Shoppers spent more online in February than in January – but less than a year earlier, the latest official figures suggest. While ecommerce spending rose by 2.6% on the previous month – and fell by 3.5% on a year earlier – spending continued to lag behind inflation, which, recent ONS figures show, came in at 10.4% on the Consumer Prices Index. The proportion of sales taking place online stayed steady at a quarter (25.4%).
Across all channels – three-quarters of spending remains in-store – shoppers spent more (+6.3%) to buy fewer goods (-3.3%) than last year, today’s ONS Retail Sales report estimates. And they spent 2.2% more than in January to buy 1.5% more products.
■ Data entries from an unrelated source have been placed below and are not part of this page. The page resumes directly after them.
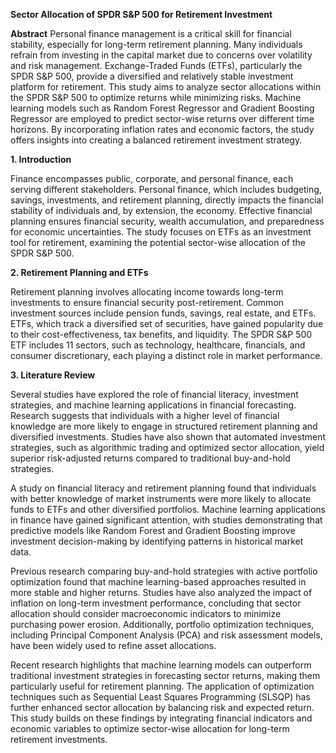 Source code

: **Sector Allocation of SPDR S&P 500 for Retirement Investment**

**Abstract**
Personal finance management is a critical skill for financial stability, especially for long-term retirement planning. Many individuals refrain from investing in the capital market due to concerns over volatility and 
risk management. Exchange-Traded Funds (ETFs), particularly the SPDR S&P 500, provide a diversified and relatively stable investment platform for retirement. This study aims to analyze sector allocations within the 
SPDR S&P 500 to optimize returns while minimizing risks. Machine learning models such as Random Forest Regressor and Gradient Boosting Regressor are employed to predict sector-wise returns over different time horizons. By incorporating inflation rates and economic factors, the study offers insights into creating a balanced retirement investment strategy.


**1. Introduction**

Finance encompasses public, corporate, and personal finance, each serving different stakeholders. Personal finance, which includes budgeting, savings, investments, and retirement planning, directly impacts the 
financial stability of individuals and, by extension, the economy. Effective financial planning ensures financial security, wealth accumulation, and preparedness for economic uncertainties. The study focuses on ETFs 
as an investment tool for retirement, examining the potential sector-wise allocation of the SPDR S&P 500.

**2. Retirement Planning and ETFs**

Retirement planning involves allocating income towards long-term investments to ensure financial security post-retirement. Common investment sources include pension funds, savings, real estate, and ETFs. ETFs, 
which track a diversified set of securities, have gained popularity due to their cost-effectiveness, tax benefits, and liquidity. The SPDR S&P 500 ETF includes 11 sectors, such as technology, healthcare, financials, 
and consumer discretionary, each playing a distinct role in market performance.


**3. Literature Review**

Several studies have explored the role of financial literacy, investment strategies, and machine learning applications in financial forecasting. Research suggests that individuals with a higher level of financial knowledge are more likely to engage in structured retirement planning and diversified investments. Studies have also shown that automated investment strategies, such as algorithmic trading and optimized sector allocation, yield superior risk-adjusted returns compared to traditional buy-and-hold strategies.

A study on financial literacy and retirement planning found that individuals with better knowledge of market instruments were more likely to allocate funds to ETFs and other diversified portfolios. Machine learning applications in finance have gained significant attention, with studies demonstrating that predictive models like Random Forest and Gradient Boosting improve investment decision-making by identifying patterns in historical market data.

Previous research comparing buy-and-hold strategies with active portfolio optimization found that machine learning-based approaches resulted in more stable and higher returns. Studies have also analyzed the impact of inflation on long-term investment performance, concluding that sector allocation should consider macroeconomic indicators to minimize purchasing power erosion. Additionally, portfolio optimization techniques, including Principal Component Analysis (PCA) and risk assessment models, have been widely used to refine asset allocations.

Recent research highlights that machine learning models can outperform traditional investment strategies in forecasting sector returns, making them particularly useful for retirement planning. The application of optimization techniques such as Sequential Least Squares Programming (SLSQP) has further enhanced sector allocation by balancing risk and expected return. This study builds on these findings by integrating financial indicators and economic variables to optimize sector-wise allocation for long-term retirement investments.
The effect of inflation was starkly shown in figures that show spending last month was 16.9% above pre-pandemic February 2020, while shoppers bought only 1% more goods than they did in that month.
How shoppers spent online
Just over a quarter (25.4%) of retail sales took place online. That’s 3.5% down on last February, but 2.6% up on the previous month. The ecommerce share of retail was broadly in line with the previous month (25.3%) and remains well ahead of pre-pandemic February 2020, when 19.8% of sales were online.
Online food sales were 8.1% online, with spending 1.5% down on last year but 0.5% up on the previous month.
Just over a fifth (20.6%) of non-food sales took place online. That’s 5% down on the previous year, but 0.7% up on the previous month.
Clothing, footwear and textiles shops (+4.3% year-on-year/0.4% month-on-month) saw sales rise, with 24.3% sales in the category now online. Department stores, where 21.8% of sales were online, also saw a boost to ecommerce spending (+0.9%YOY/+2.1% MOM).
But online sales fell in other categories, most sharply in the ‘other’ stores category – which includes electricals, booksellers, jewellers and more – where sales were 17.2% down on the previous year, although 2.9% up on January 2023. In the household goods category, online spending was also down, by 6.6% on the previous year and 2.9% on the previous month.
In the non-store retailing category, one dominated by pureplay retailers, 92.9% of sales were online – and online sales were 2.9% lower than the previous year, but 4.5% higher than in January. Sales volumes in the non-store category rose by 0.2% in February compared to January.
How shoppers spent across channels
In February, shoppers spent 6.3% more than a year earlier to buy 3.3% fewer goods, excluding automotive fuel. They also spent 2.2% more than in the previous month, January 2023, to buy 1.5% more goods, again, excluding automotive fuel.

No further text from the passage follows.